Analogous to the multitudinous labyrinths created by the mythological Greek princess, Ariadne, Frédéric Chopin’s music is also a magnanimous journey of twists and turns. St. Petersburg Conservatory-trained Irina Feoktistova has revealed her utmost admiration and devotion to these compositions by giving her own personal stamp of affection that is, deservedly, well-appointed.
Chopin’s improvisational nature allows countless opportunities to address his innermost feelings. With all selections being hand-picked by the pianist, it’s not surprising to discover “Chopin the Enchanter” heavily devoted to the mazurka, the Polish dance which Chopin can stake claim to inventing. While Mlle Feoktistova’s élan is, at times, assertive, her approaches are refreshing. Use of accents in her notes are particularly firm and resolute that are quickly discernable early on in the CD during the Mazurka in A minor. This technique strongly surfaces in the Mazurka in F-Sharp minor, an œuvre which depicted Chopin’s disappointment in having to move to France during the Polish occupation; the pianist gives a kinetic kick inside the Mazurka in C major. Mazurka in B-Flat major is guided by a lining of delectable iridescence and quixotic flair.

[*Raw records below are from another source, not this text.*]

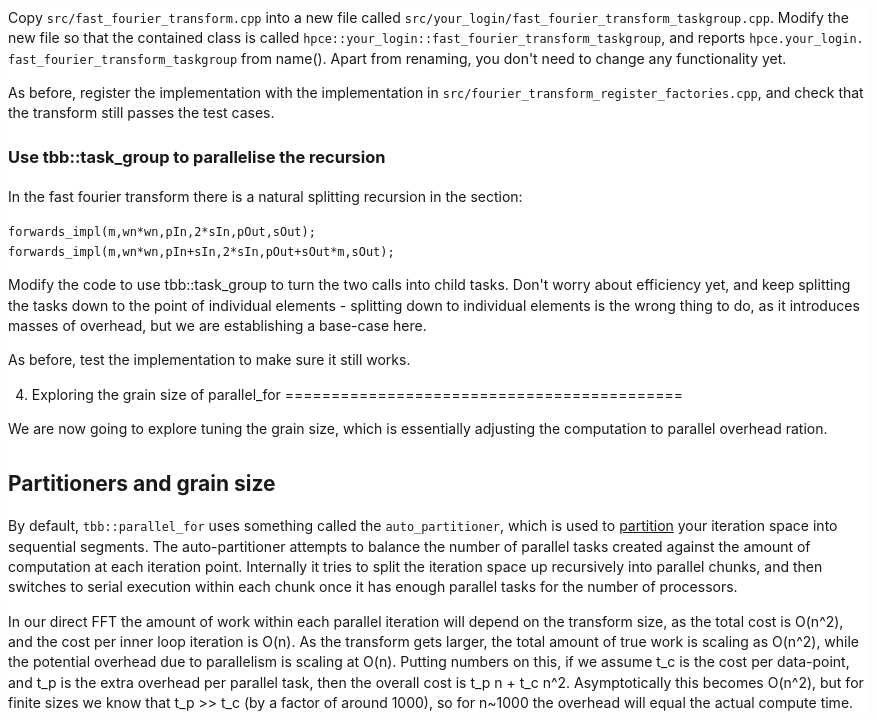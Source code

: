 Copy `src/fast_fourier_transform.cpp` into a new
file called `src/your_login/fast_fourier_transform_taskgroup.cpp`.
Modify the new file so that the contained class is called
`hpce::your_login::fast_fourier_transform_taskgroup`, and reports
`hpce.your_login.fast_fourier_transform_taskgroup` from name(). Apart
from renaming, you don't need to change any functionality yet.

As before, register the implementation with the implementation
in `src/fourier_transform_register_factories.cpp`, and check that
the transform still passes the test cases.

### Use tbb::task_group to parallelise the recursion

In the fast fourier transform there is a natural splitting
recursion in the section:

    forwards_impl(m,wn*wn,pIn,2*sIn,pOut,sOut);
    forwards_impl(m,wn*wn,pIn+sIn,2*sIn,pOut+sOut*m,sOut);

Modify the code to use tbb::task_group to turn the two
calls into child tasks. Don't worry about efficiency
yet, and keep splitting the tasks down to the point of
individual elements - splitting down to individual
elements is the wrong thing to do, as it introduces
masses of overhead, but we are establishing a base-case here.

As before, test the implementation to make sure it still
works.

4. Exploring the grain size of parallel_for
===========================================

We are now going to explore tuning the grain size,
which is essentially adjusting the computation to
parallel overhead ration.

Partitioners and grain size
---------------------------

By default, `tbb::parallel_for` uses something called
the `auto_partitioner`, which is used to [partition](https://www.threadingbuildingblocks.org/docs/help/reference/algorithms/partitioners.htm)
your iteration space into sequential segments. The auto-partitioner
attempts to balance the number of parallel tasks created
against the amount of computation at each iteration
point. Internally it tries to split the iteration space
up recursively into parallel chunks, and then switches
to serial execution within each chunk once it has enough
parallel tasks for the number of processors.

In our direct FFT the amount of work within each parallel
iteration will depend on the transform size, as the total
cost is O(n^2), and the cost per inner loop iteration is
O(n). As the transform gets larger, the total amount of
true work is scaling as O(n^2), while the potential overhead
due to parallelism is scaling at O(n). Putting numbers on
this, if we assume t_c is the cost per data-point, and
t_p is the extra overhead per parallel task, then the overall
cost is t_p n + t_c n^2. Asymptotically this becomes O(n^2),
but for finite sizes we know that t_p >> t_c (by a factor
of around 1000), so for n~1000 the overhead will equal the
actual compute time.
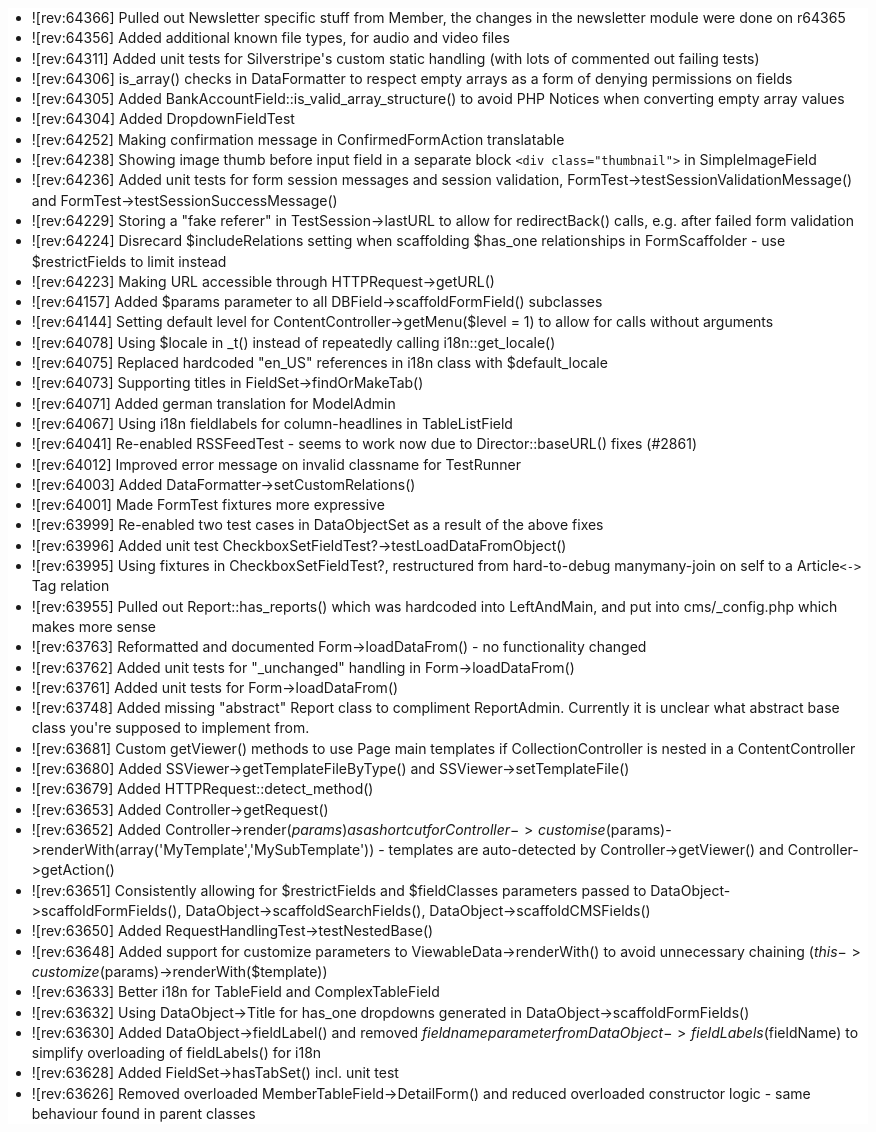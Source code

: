  * ![rev:64366] Pulled out Newsletter specific stuff from Member, the changes in the newsletter module were done on r64365
 * ![rev:64356] Added additional known file types, for audio and video files
 * ![rev:64311] Added unit tests for Silverstripe's custom static handling (with lots of commented out failing tests)
 * ![rev:64306] is_array() checks in DataFormatter to respect empty arrays as a form of denying permissions on fields
 * ![rev:64305] Added BankAccountField::is_valid_array_structure() to avoid PHP Notices when converting empty array values
 * ![rev:64304] Added DropdownFieldTest
 * ![rev:64252] Making confirmation message in ConfirmedFormAction translatable
 * ![rev:64238] Showing image thumb before input field in a separate block `<div class="thumbnail">` in SimpleImageField
 * ![rev:64236] Added unit tests for form session messages and session validation, FormTest->testSessionValidationMessage() and FormTest->testSessionSuccessMessage()
 * ![rev:64229] Storing a "fake referer" in TestSession->lastURL to allow for redirectBack() calls, e.g. after failed form validation
 * ![rev:64224] Disrecard $includeRelations setting when scaffolding $has_one relationships in FormScaffolder - use $restrictFields to limit instead
 * ![rev:64223] Making URL accessible through HTTPRequest->getURL()
 * ![rev:64157] Added $params parameter to all DBField->scaffoldFormField() subclasses
 * ![rev:64144] Setting default level for ContentController->getMenu($level = 1) to allow for calls without arguments
 * ![rev:64078] Using $locale in _t() instead of repeatedly calling i18n::get_locale()
 * ![rev:64075] Replaced hardcoded "en_US" references in i18n class with $default_locale
 * ![rev:64073] Supporting titles in FieldSet->findOrMakeTab()
 * ![rev:64071] Added german translation for ModelAdmin
 * ![rev:64067] Using i18n fieldlabels for column-headlines in TableListField
 * ![rev:64041] Re-enabled RSSFeedTest - seems to work now due to Director::baseURL() fixes (#2861)
 * ![rev:64012] Improved error message on invalid classname for TestRunner
 * ![rev:64003] Added DataFormatter->setCustomRelations()
 * ![rev:64001] Made FormTest fixtures more expressive
 * ![rev:63999] Re-enabled two test cases in DataObjectSet as a result of the above fixes
 * ![rev:63996] Added unit test CheckboxSetFieldTest?->testLoadDataFromObject()
 * ![rev:63995] Using fixtures in CheckboxSetFieldTest?, restructured from hard-to-debug manymany-join on self to a Article`<->`Tag relation
 * ![rev:63955] Pulled out Report::has_reports() which was hardcoded into LeftAndMain, and put into cms/_config.php which makes more sense
 * ![rev:63763] Reformatted and documented Form->loadDataFrom() - no functionality changed
 * ![rev:63762] Added unit tests for "_unchanged" handling in Form->loadDataFrom()
 * ![rev:63761] Added unit tests for Form->loadDataFrom()
 * ![rev:63748] Added missing "abstract" Report class to compliment ReportAdmin. Currently it is unclear what abstract base class you're supposed to implement from.
 * ![rev:63681] Custom getViewer() methods to use Page main templates if CollectionController is nested in a ContentController
 * ![rev:63680] Added SSViewer->getTemplateFileByType() and SSViewer->setTemplateFile()
 * ![rev:63679] Added HTTPRequest::detect_method()
 * ![rev:63653] Added Controller->getRequest()
 * ![rev:63652] Added Controller->render($params) as a shortcut for Controller->customise($params)->renderWith(array('MyTemplate','MySubTemplate')) - templates are auto-detected by Controller->getViewer() and Controller->getAction()
 * ![rev:63651] Consistently allowing for $restrictFields and $fieldClasses parameters passed to DataObject->scaffoldFormFields(), DataObject->scaffoldSearchFields(), DataObject->scaffoldCMSFields()
 * ![rev:63650] Added RequestHandlingTest->testNestedBase()
 * ![rev:63648] Added support for customize parameters to ViewableData->renderWith() to avoid unnecessary chaining ($this->customize($params)->renderWith($template))
 * ![rev:63633] Better i18n for TableField and ComplexTableField
 * ![rev:63632] Using DataObject->Title for has_one dropdowns generated in DataObject->scaffoldFormFields()
 * ![rev:63630] Added DataObject->fieldLabel() and removed $fieldname parameter from DataObject->fieldLabels($fieldName) to simplify overloading of fieldLabels() for i18n
 * ![rev:63628] Added FieldSet->hasTabSet() incl. unit test
 * ![rev:63626] Removed overloaded MemberTableField->DetailForm() and reduced overloaded constructor logic - same behaviour found in parent classes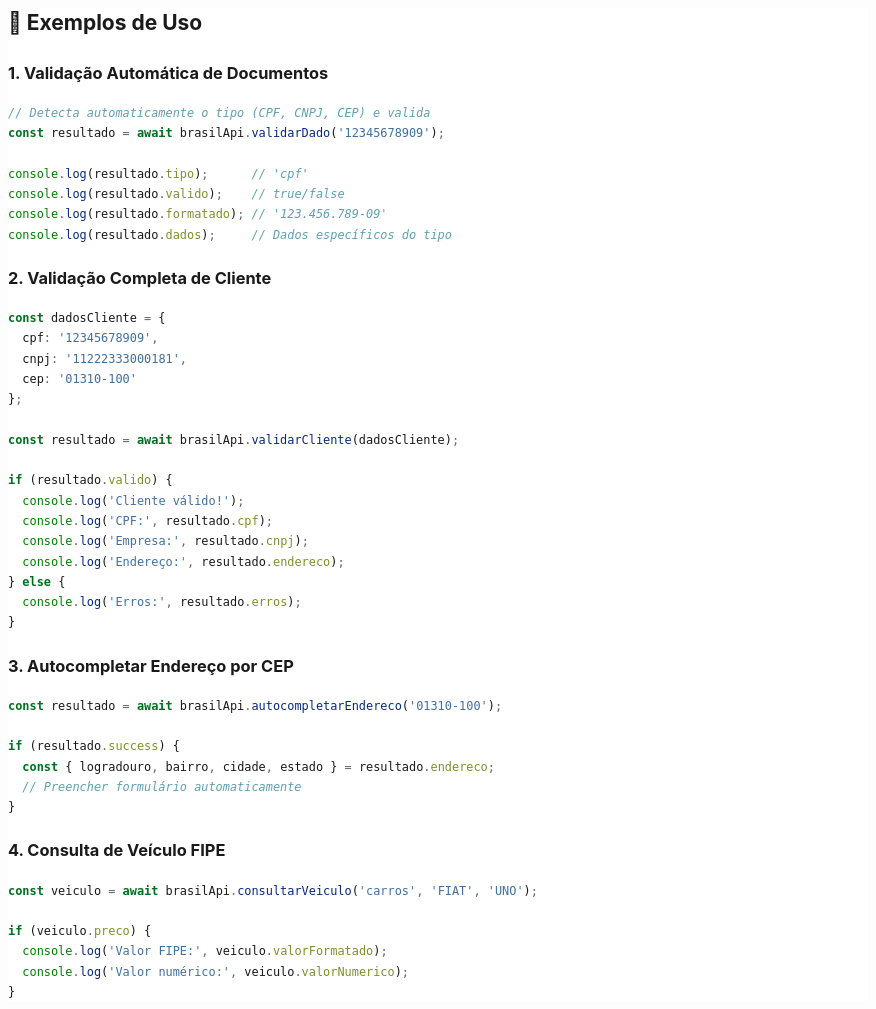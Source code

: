 ## 📖 Exemplos de Uso

### 1. Validação Automática de Documentos

```typescript
// Detecta automaticamente o tipo (CPF, CNPJ, CEP) e valida
const resultado = await brasilApi.validarDado('12345678909');

console.log(resultado.tipo);      // 'cpf'
console.log(resultado.valido);    // true/false
console.log(resultado.formatado); // '123.456.789-09'
console.log(resultado.dados);     // Dados específicos do tipo
```

### 2. Validação Completa de Cliente

```typescript
const dadosCliente = {
  cpf: '12345678909',
  cnpj: '11222333000181',
  cep: '01310-100'
};

const resultado = await brasilApi.validarCliente(dadosCliente);

if (resultado.valido) {
  console.log('Cliente válido!');
  console.log('CPF:', resultado.cpf);
  console.log('Empresa:', resultado.cnpj);
  console.log('Endereço:', resultado.endereco);
} else {
  console.log('Erros:', resultado.erros);
}
```

### 3. Autocompletar Endereço por CEP

```typescript
const resultado = await brasilApi.autocompletarEndereco('01310-100');

if (resultado.success) {
  const { logradouro, bairro, cidade, estado } = resultado.endereco;
  // Preencher formulário automaticamente
}
```

### 4. Consulta de Veículo FIPE

```typescript
const veiculo = await brasilApi.consultarVeiculo('carros', 'FIAT', 'UNO');

if (veiculo.preco) {
  console.log('Valor FIPE:', veiculo.valorFormatado);
  console.log('Valor numérico:', veiculo.valorNumerico);
}
```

Suppleness and softness of roulades found during the Etude in A-Flat major permeate the ear beautifully and blissfully blend with striking detail. Lovely. In the same genre, the Etude in F minor gives strong testament to Mlle Feoktistova’s technical prowess.
Some of the pianist’s conveyances are rather startling, however: the Nocturne in E-Flat major has deeper forwardness and ambition by pushing too hard on the delicate edging of this pensive piece. Quirky comes to mind when encountering the Mazurka in D major in which the dynamics fall onto a limb of impulsiveness; the familiar Waltz in C-Sharp minor has much more legato and comes across as being dense. The closing Fantaisie-Impromptu simply gathers too much momentum and the resultant broadly reaches into grandiloquent testiness.
Irina Feoktistova has strong feelings about how she connects to Frédéric Chopin, and this CD has some intriguing qualities and nuances throughout.